Eine "neue Konzeption inhaltlicher Art" werde zur Zeit im Auftrag der Stadt und des Landes NRW für das Tanztheater erarbeitet, sagt eine Stadtsprecherin. Einzelheiten sind bisher nicht bekannt. Dazu gehören auch die Pläne, das geschlossene Wuppertaler Schauspielhaus zu einem Pina-Bausch-Tanzzentrum umzubauen. Im Schauspielhaus war die Truppe seit 1980 einst aufgetreten. Für Förster ist es "die ideale Tanzbühne".
Schauspielhaus unter Protesten geschlossen
Im Sommer 2013 wurde das bereits seit Jahren teilweise gesperrte Gebäude unter Bürgerprotesten ganz geschlossen, denn die verschuldete bergische Stadt konnte sich die Sanierung des vor sich hinrottenden weißen Theaterbaus aus den 60er Jahren nicht leisten.
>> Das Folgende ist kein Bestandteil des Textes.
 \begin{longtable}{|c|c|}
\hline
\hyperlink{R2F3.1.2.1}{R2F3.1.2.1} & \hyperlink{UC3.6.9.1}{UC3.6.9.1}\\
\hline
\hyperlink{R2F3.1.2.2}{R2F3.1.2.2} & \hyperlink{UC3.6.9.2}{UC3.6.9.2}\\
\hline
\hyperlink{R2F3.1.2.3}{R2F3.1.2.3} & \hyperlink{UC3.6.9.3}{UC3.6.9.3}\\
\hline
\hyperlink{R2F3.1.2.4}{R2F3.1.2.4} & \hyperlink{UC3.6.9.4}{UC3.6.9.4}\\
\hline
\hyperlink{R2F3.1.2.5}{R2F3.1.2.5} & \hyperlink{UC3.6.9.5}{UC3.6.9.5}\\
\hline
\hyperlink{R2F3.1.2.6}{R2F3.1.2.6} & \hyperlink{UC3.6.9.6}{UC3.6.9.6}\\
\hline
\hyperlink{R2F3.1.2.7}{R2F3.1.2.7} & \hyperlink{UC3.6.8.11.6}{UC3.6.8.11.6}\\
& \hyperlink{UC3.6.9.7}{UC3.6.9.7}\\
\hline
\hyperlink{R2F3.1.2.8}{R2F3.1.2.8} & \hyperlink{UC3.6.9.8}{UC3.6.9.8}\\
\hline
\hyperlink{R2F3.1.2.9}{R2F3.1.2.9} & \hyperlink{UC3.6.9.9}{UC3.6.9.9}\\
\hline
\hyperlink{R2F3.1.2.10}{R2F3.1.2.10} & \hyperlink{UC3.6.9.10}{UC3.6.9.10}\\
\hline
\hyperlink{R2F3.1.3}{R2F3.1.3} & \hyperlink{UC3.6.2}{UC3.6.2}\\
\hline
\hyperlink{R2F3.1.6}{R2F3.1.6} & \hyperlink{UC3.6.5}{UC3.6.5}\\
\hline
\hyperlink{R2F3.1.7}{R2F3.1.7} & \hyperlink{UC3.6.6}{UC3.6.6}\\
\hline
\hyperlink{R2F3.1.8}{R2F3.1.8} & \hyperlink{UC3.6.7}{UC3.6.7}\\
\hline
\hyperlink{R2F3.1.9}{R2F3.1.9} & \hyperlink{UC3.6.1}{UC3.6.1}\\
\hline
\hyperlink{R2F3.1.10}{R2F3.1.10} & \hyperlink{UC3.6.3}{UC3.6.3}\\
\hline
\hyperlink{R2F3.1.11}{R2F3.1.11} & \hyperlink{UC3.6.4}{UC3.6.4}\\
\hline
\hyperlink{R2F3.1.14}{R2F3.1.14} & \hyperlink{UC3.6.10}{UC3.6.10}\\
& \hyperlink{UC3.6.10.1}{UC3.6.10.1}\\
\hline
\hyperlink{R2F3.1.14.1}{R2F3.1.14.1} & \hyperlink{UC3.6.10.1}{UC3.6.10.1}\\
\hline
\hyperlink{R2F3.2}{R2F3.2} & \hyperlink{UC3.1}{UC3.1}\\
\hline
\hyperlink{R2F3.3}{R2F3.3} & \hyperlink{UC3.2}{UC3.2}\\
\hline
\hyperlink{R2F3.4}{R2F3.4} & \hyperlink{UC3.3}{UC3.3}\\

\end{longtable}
Die Stadt rechnet mit Kosten in Höhe von rund 40 Millionen Euro für den Umbau in ein Tanzzentrum und die Sanierung.
Ein Erfolg war es, dass das Tanzzentrum im Berliner schwarz-roten Koalitionsvertrag als "national bedeutsamer Kulturort" für förderwürdig erklärt wurde. Wie hoch der finanzielle Beitrag des Bundes sein wird, ist aber noch offen. (dpa)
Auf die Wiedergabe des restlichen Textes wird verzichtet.